*** AVAILABLE RECORDS Section Begins ***
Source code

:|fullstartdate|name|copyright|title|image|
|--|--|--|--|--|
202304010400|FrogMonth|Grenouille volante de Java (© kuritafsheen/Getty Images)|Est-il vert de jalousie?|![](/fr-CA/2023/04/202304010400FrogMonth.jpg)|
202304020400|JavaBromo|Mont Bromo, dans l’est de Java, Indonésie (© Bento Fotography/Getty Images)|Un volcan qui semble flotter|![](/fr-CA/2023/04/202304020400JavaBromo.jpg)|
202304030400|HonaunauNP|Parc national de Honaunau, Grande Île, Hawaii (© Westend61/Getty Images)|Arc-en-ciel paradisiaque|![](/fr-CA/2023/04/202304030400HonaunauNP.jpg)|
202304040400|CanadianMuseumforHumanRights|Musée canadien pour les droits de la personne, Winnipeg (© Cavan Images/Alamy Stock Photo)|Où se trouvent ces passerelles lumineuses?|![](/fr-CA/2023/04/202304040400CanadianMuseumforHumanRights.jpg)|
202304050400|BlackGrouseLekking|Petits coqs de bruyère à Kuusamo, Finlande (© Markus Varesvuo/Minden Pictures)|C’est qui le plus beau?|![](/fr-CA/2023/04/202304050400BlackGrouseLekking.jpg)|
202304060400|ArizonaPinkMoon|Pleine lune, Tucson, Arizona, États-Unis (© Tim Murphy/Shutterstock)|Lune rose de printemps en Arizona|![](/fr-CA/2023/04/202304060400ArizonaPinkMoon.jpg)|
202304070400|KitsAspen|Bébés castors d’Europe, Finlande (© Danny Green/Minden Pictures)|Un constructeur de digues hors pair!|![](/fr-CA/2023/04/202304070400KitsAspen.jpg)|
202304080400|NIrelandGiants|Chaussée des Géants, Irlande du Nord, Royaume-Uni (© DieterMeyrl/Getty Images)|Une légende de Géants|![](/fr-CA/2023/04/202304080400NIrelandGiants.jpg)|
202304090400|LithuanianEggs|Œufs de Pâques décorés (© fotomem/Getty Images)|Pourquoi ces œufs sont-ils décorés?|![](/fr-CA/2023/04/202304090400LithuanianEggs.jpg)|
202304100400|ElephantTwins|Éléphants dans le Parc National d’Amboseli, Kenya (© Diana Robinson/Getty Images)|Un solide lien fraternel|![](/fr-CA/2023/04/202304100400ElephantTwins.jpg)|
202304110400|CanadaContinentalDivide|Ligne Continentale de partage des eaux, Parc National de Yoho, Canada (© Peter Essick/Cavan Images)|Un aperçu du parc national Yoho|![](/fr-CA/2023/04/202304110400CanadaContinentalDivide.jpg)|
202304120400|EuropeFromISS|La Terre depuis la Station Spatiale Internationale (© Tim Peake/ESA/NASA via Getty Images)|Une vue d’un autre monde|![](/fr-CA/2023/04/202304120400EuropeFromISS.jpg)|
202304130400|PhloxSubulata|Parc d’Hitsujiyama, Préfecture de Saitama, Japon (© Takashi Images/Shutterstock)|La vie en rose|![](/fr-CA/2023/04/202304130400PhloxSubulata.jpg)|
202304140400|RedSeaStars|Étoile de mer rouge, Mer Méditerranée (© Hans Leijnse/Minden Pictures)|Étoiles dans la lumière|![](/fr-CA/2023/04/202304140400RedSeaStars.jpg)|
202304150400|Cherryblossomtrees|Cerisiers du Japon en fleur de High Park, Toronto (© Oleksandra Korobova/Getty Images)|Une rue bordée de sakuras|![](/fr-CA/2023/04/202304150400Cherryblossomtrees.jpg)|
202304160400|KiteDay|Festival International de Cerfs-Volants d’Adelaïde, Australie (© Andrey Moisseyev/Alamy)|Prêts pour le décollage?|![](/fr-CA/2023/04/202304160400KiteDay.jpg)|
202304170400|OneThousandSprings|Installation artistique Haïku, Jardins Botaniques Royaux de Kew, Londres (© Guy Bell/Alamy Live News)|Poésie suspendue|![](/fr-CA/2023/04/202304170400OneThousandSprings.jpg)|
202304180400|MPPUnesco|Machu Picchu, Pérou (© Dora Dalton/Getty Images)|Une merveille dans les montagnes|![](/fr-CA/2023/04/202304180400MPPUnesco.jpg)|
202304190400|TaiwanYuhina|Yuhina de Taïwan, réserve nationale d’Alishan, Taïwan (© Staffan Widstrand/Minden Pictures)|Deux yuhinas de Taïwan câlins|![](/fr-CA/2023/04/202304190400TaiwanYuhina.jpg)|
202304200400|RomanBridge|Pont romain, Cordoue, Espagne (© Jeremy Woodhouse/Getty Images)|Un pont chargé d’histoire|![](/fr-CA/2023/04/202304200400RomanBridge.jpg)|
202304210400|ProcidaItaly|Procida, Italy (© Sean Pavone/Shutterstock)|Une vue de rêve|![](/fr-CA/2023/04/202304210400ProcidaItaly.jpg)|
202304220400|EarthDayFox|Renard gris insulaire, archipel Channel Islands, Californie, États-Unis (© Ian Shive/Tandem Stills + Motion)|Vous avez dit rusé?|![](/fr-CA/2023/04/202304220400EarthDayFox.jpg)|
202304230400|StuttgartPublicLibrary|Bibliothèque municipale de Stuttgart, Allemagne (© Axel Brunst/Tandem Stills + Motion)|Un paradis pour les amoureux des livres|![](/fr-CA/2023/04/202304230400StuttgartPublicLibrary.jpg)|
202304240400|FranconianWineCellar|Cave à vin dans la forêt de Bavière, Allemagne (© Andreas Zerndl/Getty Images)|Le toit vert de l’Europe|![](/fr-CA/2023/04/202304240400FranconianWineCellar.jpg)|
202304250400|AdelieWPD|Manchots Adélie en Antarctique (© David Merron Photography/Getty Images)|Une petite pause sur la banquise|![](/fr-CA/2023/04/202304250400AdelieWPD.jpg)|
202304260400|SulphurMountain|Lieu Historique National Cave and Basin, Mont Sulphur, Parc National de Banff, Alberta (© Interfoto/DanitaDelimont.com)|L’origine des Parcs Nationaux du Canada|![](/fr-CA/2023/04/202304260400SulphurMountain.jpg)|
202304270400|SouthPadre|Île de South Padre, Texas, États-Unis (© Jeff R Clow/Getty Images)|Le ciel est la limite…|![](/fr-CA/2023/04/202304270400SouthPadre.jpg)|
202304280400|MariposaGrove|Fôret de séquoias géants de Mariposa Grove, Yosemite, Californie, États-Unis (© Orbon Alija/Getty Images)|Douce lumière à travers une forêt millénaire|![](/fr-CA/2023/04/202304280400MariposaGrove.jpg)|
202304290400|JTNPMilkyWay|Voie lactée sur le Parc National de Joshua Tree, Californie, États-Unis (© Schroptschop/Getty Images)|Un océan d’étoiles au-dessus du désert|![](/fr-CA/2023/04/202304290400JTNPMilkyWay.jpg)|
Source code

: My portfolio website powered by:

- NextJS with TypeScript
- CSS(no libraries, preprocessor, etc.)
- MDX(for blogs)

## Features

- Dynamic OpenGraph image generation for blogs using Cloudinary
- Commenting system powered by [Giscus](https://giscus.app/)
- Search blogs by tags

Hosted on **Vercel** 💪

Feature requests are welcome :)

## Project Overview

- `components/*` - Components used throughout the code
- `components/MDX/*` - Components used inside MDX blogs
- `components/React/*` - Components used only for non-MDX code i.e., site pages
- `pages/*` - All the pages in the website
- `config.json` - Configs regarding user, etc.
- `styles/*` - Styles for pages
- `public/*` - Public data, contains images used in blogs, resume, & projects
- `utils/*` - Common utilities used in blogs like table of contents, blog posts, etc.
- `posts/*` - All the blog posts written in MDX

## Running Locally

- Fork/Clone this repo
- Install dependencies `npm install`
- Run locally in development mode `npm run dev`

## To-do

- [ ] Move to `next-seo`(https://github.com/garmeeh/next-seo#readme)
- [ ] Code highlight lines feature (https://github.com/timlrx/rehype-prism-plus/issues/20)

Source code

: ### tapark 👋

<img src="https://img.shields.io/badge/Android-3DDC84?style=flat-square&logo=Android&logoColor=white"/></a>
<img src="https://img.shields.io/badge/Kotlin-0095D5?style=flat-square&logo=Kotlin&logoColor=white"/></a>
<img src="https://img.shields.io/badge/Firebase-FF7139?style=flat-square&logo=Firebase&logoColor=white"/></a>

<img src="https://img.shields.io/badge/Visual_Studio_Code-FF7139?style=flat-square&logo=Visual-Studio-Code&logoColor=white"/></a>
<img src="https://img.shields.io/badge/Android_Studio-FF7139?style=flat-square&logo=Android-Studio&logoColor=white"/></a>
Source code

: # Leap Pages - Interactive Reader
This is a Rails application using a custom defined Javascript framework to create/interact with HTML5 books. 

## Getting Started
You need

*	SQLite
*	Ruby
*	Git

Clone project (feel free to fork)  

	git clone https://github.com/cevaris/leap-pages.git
*** AVAILABLE RECORDS Section Ends ***
→ **EXERCISE DESCRIPTION**: Retype only the lines above between the line with "202304180400|MPPUnesco|Machu Picchu, Pérou" and the line with "202304190400|TaiwanYuhina|Yuhina de Taïwan, réserve", counting those two lines as well, and keep every character as it is.

→ **FINISHED EXERCISE**:
202304180400|MPPUnesco|Machu Picchu, Pérou (© Dora Dalton/Getty Images)|Une merveille dans les montagnes|![](/fr-CA/2023/04/202304180400MPPUnesco.jpg)|
202304190400|TaiwanYuhina|Yuhina de Taïwan, réserve nationale d’Alishan, Taïwan (© Staffan Widstrand/Minden Pictures)|Deux yuhinas de Taïwan câlins|![](/fr-CA/2023/04/202304190400TaiwanYuhina.jpg)|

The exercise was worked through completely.